*EXERCISE OBJECTIVE*. With the pictures left out, restate every entry word for word.

========================

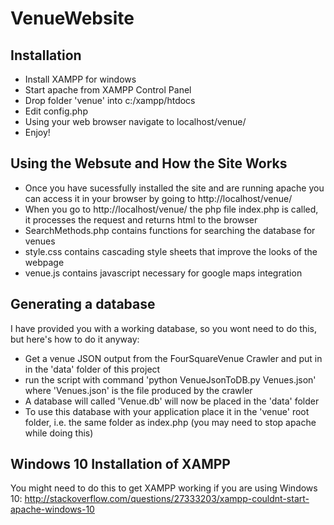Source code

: # VenueWebsite

## Installation

-  Install XAMPP for windows
-  Start apache from XAMPP Control Panel
-  Drop folder 'venue' into c:/xampp/htdocs
-  Edit config.php 
-  Using your web browser navigate to localhost/venue/ 
-  Enjoy!

## Using the Websute and How the Site Works

-  Once you have sucessfully installed the site and are running apache you can access it in your browser by going to http://localhost/venue/
-  When you go to http://localhost/venue/ the php file index.php is called, it processes the request and returns html to the browser
-  SearchMethods.php contains functions for searching the database for venues
-  style.css contains cascading style sheets that improve the looks of the webpage
-  venue.js contains javascript necessary for google maps integration

## Generating a database

I have provided you with a working database, so you wont need to do this, but here's how to do it anyway:

-  Get a venue JSON output from the FourSquareVenue Crawler and put in in the 'data' folder of this project
-  run the script with command 'python VenueJsonToDB.py Venues.json' where 'Venues.json' is the file produced by the crawler
-  A database will called 'Venue.db' will now be placed in the 'data' folder
-  To use this database with your application place it in the 'venue' root folder, i.e. the same folder as index.php (you may need to stop apache while doing this)
 
## Windows 10 Installation of XAMPP
You might need to do this to get XAMPP working if you are using Windows 10:
http://stackoverflow.com/questions/27333203/xampp-couldnt-start-apache-windows-10

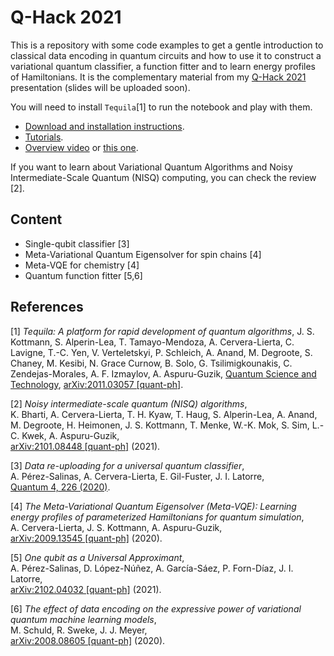 # Q-Hack 2021

This is a repository with some code examples to get a gentle introduction to classical data encoding in quantum circuits and how to use it to construct a variational quantum classifier, a function fitter and to learn energy profiles of Hamiltonians.
It is the complementary material from my [Q-Hack 2021](https://qhack.ai/index.html) presentation (slides will be uploaded soon).

You will need to install `Tequila`[1] to run the notebook and play with them. 

- [Download and installation instructions](https://github.com/aspuru-guzik-group/tequila). 
- [Tutorials](https://github.com/aspuru-guzik-group/tequila-tutorials).
- [Overview video](https://www.youtube.com/watch?v=hUdf0P2fW2E) or [this one](https://www.youtube.com/watch?v=eUqUUAUFHyc).

If you want to learn about Variational Quantum Algorithms and Noisy Intermediate-Scale Quantum (NISQ) computing, you can check the review [2].

## Content

- Single-qubit classifier [3]
- Meta-Variational Quantum Eigensolver for spin chains [4]
- Meta-VQE for chemistry [4]
- Quantum function fitter [5,6]


## References

[1] _Tequila: A platform for rapid development of quantum algorithms_, J. S. Kottmann, S. Alperin-Lea, T. Tamayo-Mendoza, A. Cervera-Lierta, C. Lavigne, T.-C. Yen, V. Verteletskyi, P. Schleich, A. Anand, M. Degroote, S. Chaney, M. Kesibi, N. Grace Curnow, B. Solo, G. Tsilimigkounakis, C. Zendejas-Morales, A. F. Izmaylov, A. Aspuru-Guzik, [Quantum Science and Technology](https://iopscience.iop.org/article/10.1088/2058-9565/abe567/pdf), [arXiv:2011.03057 [quant-ph]](https://arxiv.org/abs/2011.03057).

[2] _Noisy intermediate-scale quantum (NISQ) algorithms_, <br/>
K. Bharti, A. Cervera-Lierta, T. H. Kyaw, T. Haug, S. Alperin-Lea, A. Anand, M. Degroote, H. Heimonen, J. S. Kottmann, T. Menke, W.-K. Mok, S. Sim, L.-C. Kwek, A. Aspuru-Guzik, <br/>
[arXiv:2101.08448 [quant-ph]](https://arxiv.org/abs/2101.08448) (2021).

[3] _Data re-uploading for a universal quantum classifier_, <br/>
A. Pérez-Salinas, A. Cervera-Lierta, E. Gil-Fuster, J. I. Latorre, <br/>
[Quantum 4, 226 (2020)](https://quantum-journal.org/papers/q-2020-02-06-226/).

[4] _The Meta-Variational Quantum Eigensolver (Meta-VQE): Learning energy profiles of parameterized Hamiltonians for quantum simulation_,<br/>
A. Cervera-Lierta, J. S. Kottmann, A. Aspuru-Guzik, <br/>
[arXiv:2009.13545 [quant-ph]](https://arxiv.org/abs/2009.13545) (2020).

[5] _One qubit as a Universal Approximant_, <br/>
A. Pérez-Salinas, D. López-Núñez, A. García-Sáez, P. Forn-Díaz, J. I. Latorre, <br/>
[arXiv:2102.04032 [quant-ph]](https://arxiv.org/abs/2102.04032) (2021).

[6] _The effect of data encoding on the expressive power of variational quantum machine learning models_, <br/>
M. Schuld, R. Sweke, J. J. Meyer, <br/>
[arXiv:2008.08605 [quant-ph]](https://arxiv.org/abs/2008.08605) (2020).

========================

*ANSWER SPACE*.
Source code

: # VenueWebsite

## Installation

-  Install XAMPP for windows
-  Start apache from XAMPP Control Panel
-  Drop folder 'venue' into c:/xampp/htdocs
-  Edit config.php 
-  Using your web browser navigate to localhost/venue/ 
-  Enjoy!

## Using the Websute and How the Site Works

-  Once you have sucessfully installed the site and are running apache you can access it in your browser by going to http://localhost/venue/
-  When you go to http://localhost/venue/ the php file index.php is called, it processes the request and returns html to the browser
-  SearchMethods.php contains functions for searching the database for venues
-  style.css contains cascading style sheets that improve the looks of the webpage
-  venue.js contains javascript necessary for google maps integration

## Generating a database

I have provided you with a working database, so you wont need to do this, but here's how to do it anyway:

-  Get a venue JSON output from the FourSquareVenue Crawler and put in in the 'data' folder of this project
-  run the script with command 'python VenueJsonToDB.py Venues.json' where 'Venues.json' is the file produced by the crawler
-  A database will called 'Venue.db' will now be placed in the 'data' folder
-  To use this database with your application place it in the 'venue' root folder, i.e. the same folder as index.php (you may need to stop apache while doing this)
 
## Windows 10 Installation of XAMPP
You might need to do this to get XAMPP working if you are using Windows 10:
http://stackoverflow.com/questions/27333203/xampp-couldnt-start-apache-windows-10

 # Q-Hack 2021

This is a repository with some code examples to get a gentle introduction to classical data encoding in quantum circuits and how to use it to construct a variational quantum classifier, a function fitter and to learn energy profiles of Hamiltonians.
It is the complementary material from my [Q-Hack 2021](https://qhack.ai/index.html) presentation (slides will be uploaded soon).

You will need to install `Tequila`[1] to run the notebook and play with them. 

- [Download and installation instructions](https://github.com/aspuru-guzik-group/tequila). 
- [Tutorials](https://github.com/aspuru-guzik-group/tequila-tutorials).
- [Overview video](https://www.youtube.com/watch?v=hUdf0P2fW2E) or [this one](https://www.youtube.com/watch?v=eUqUUAUFHyc).

If you want to learn about Variational Quantum Algorithms and Noisy Intermediate-Scale Quantum (NISQ) computing, you can check the review [2].

## Content

- Single-qubit classifier [3]
- Meta-Variational Quantum Eigensolver for spin chains [4]
- Meta-VQE for chemistry [4]
- Quantum function fitter [5,6]


## References

[1] _Tequila: A platform for rapid development of quantum algorithms_, J. S. Kottmann, S. Alperin-Lea, T. Tamayo-Mendoza, A. Cervera-Lierta, C. Lavigne, T.-C. Yen, V. Verteletskyi, P. Schleich, A. Anand, M. Degroote, S. Chaney, M. Kesibi, N. Grace Curnow, B. Solo, G. Tsilimigkounakis, C. Zendejas-Morales, A. F. Izmaylov, A. Aspuru-Guzik, [Quantum Science and Technology](https://iopscience.iop.org/article/10.1088/2058-9565/abe567/pdf), [arXiv:2011.03057 [quant-ph]](https://arxiv.org/abs/2011.03057).

[2] _Noisy intermediate-scale quantum (NISQ) algorithms_, <br/>
K. Bharti, A. Cervera-Lierta, T. H. Kyaw, T. Haug, S. Alperin-Lea, A. Anand, M. Degroote, H. Heimonen, J. S. Kottmann, T. Menke, W.-K. Mok, S. Sim, L.-C. Kwek, A. Aspuru-Guzik, <br/>
[arXiv:2101.08448 [quant-ph]](https://arxiv.org/abs/2101.08448) (2021).

[3] _Data re-uploading for a universal quantum classifier_, <br/>
A. Pérez-Salinas, A. Cervera-Lierta, E. Gil-Fuster, J. I. Latorre, <br/>
[Quantum 4, 226 (2020)](https://quantum-journal.org/papers/q-2020-02-06-226/).

[4] _The Meta-Variational Quantum Eigensolver (Meta-VQE): Learning energy profiles of parameterized Hamiltonians for quantum simulation_,<br/>
A. Cervera-Lierta, J. S. Kottmann, A. Aspuru-Guzik, <br/>
[arXiv:2009.13545 [quant-ph]](https://arxiv.org/abs/2009.13545) (2020).

[5] _One qubit as a Universal Approximant_, <br/>
A. Pérez-Salinas, D. López-Núñez, A. García-Sáez, P. Forn-Díaz, J. I. Latorre, <br/>
[arXiv:2102.04032 [quant-ph]](https://arxiv.org/abs/2102.04032) (2021).

[6] _The effect of data encoding on the expressive power of variational quantum machine learning models_, <br/>
M. Schuld, R. Sweke, J. J. Meyer, <br/>
[arXiv:2008.08605 [quant-ph]](https://arxiv.org/abs/2008.08605) (2020).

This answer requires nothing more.